Recorded data
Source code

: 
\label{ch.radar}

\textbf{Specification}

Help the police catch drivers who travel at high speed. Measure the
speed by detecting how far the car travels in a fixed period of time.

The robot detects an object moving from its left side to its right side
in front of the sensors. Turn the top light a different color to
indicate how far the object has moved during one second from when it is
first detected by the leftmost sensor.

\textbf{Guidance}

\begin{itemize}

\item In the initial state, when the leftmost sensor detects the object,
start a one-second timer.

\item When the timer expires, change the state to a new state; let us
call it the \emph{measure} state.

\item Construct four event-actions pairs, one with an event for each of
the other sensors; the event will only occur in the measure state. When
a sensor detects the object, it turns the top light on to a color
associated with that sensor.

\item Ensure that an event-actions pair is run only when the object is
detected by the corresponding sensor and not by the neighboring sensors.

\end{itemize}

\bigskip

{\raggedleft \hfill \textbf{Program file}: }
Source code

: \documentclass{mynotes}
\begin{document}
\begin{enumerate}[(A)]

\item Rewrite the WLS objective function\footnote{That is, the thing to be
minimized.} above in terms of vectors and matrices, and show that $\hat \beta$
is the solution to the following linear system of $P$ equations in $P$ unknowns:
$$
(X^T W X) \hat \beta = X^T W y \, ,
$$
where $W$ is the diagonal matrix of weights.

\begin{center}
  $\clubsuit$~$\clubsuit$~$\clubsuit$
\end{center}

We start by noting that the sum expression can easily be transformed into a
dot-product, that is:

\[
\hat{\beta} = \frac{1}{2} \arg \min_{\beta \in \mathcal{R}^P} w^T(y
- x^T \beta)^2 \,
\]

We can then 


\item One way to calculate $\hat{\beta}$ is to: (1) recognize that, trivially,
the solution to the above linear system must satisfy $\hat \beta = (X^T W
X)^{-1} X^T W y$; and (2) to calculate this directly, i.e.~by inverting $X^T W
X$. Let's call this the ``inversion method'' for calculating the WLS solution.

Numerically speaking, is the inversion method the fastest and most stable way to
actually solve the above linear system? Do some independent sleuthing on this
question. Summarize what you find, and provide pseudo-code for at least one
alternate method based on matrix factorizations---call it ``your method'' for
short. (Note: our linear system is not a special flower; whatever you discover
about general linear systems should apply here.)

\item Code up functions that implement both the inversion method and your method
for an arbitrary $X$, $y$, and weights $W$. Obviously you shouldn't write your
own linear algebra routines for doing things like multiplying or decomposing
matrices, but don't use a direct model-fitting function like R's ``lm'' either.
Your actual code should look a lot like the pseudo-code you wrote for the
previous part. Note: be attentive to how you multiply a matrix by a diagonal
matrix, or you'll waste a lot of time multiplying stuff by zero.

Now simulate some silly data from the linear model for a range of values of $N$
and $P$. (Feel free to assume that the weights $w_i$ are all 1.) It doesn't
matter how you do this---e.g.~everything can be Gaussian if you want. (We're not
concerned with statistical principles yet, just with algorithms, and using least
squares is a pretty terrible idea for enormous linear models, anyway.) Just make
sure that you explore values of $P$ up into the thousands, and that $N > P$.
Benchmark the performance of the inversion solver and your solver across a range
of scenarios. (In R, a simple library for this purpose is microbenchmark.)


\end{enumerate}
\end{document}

Your assignment:
Give back the data above exactly, so that every line matches.

Exercise output:
Source code

: 
\label{ch.radar}

\textbf{Specification}

Help the police catch drivers who travel at high speed. Measure the
speed by detecting how far the car travels in a fixed period of time.

The robot detects an object moving from its left side to its right side
in front of the sensors. Turn the top light a different color to
indicate how far the object has moved during one second from when it is
first detected by the leftmost sensor.

\textbf{Guidance}

\begin{itemize}

\item In the initial state, when the leftmost sensor detects the object,
start a one-second timer.

\item When the timer expires, change the state to a new state; let us
call it the \emph{measure} state.

\item Construct four event-actions pairs, one with an event for each of
the other sensors; the event will only occur in the measure state. When
a sensor detects the object, it turns the top light on to a color
associated with that sensor.

\item Ensure that an event-actions pair is run only when the object is
detected by the corresponding sensor and not by the neighboring sensors.

\end{itemize}

\bigskip

{\raggedleft \hfill \textbf{Program file}: }
Source code

: \documentclass{mynotes}
\begin{document}
\begin{enumerate}[(A)]

\item Rewrite the WLS objective function\footnote{That is, the thing to be
minimized.} above in terms of vectors and matrices, and show that $\hat \beta$
is the solution to the following linear system of $P$ equations in $P$ unknowns:
$$
(X^T W X) \hat \beta = X^T W y \, ,
$$
where $W$ is the diagonal matrix of weights.

\begin{center}
  $\clubsuit$~$\clubsuit$~$\clubsuit$
\end{center}

We start by noting that the sum expression can easily be transformed into a
dot-product, that is:

\[
\hat{\beta} = \frac{1}{2} \arg \min_{\beta \in \mathcal{R}^P} w^T(y
- x^T \beta)^2 \,
\]

We can then 


\item One way to calculate $\hat{\beta}$ is to: (1) recognize that, trivially,
the solution to the above linear system must satisfy $\hat \beta = (X^T W
X)^{-1} X^T W y$; and (2) to calculate this directly, i.e.~by inverting $X^T W
X$. Let's call this the ``inversion method'' for calculating the WLS solution.

Numerically speaking, is the inversion method the fastest and most stable way to
actually solve the above linear system? Do some independent sleuthing on this
question. Summarize what you find, and provide pseudo-code for at least one
alternate method based on matrix factorizations---call it ``your method'' for
short. (Note: our linear system is not a special flower; whatever you discover
about general linear systems should apply here.)

\item Code up functions that implement both the inversion method and your method
for an arbitrary $X$, $y$, and weights $W$. Obviously you shouldn't write your
own linear algebra routines for doing things like multiplying or decomposing
matrices, but don't use a direct model-fitting function like R's ``lm'' either.
Your actual code should look a lot like the pseudo-code you wrote for the
previous part. Note: be attentive to how you multiply a matrix by a diagonal
matrix, or you'll waste a lot of time multiplying stuff by zero.

Now simulate some silly data from the linear model for a range of values of $N$
and $P$. (Feel free to assume that the weights $w_i$ are all 1.) It doesn't
matter how you do this---e.g.~everything can be Gaussian if you want. (We're not
concerned with statistical principles yet, just with algorithms, and using least
squares is a pretty terrible idea for enormous linear models, anyway.) Just make
sure that you explore values of $P$ up into the thousands, and that $N > P$.
Benchmark the performance of the inversion solver and your solver across a range
of scenarios. (In R, a simple library for this purpose is microbenchmark.)


\end{enumerate}
\end{document}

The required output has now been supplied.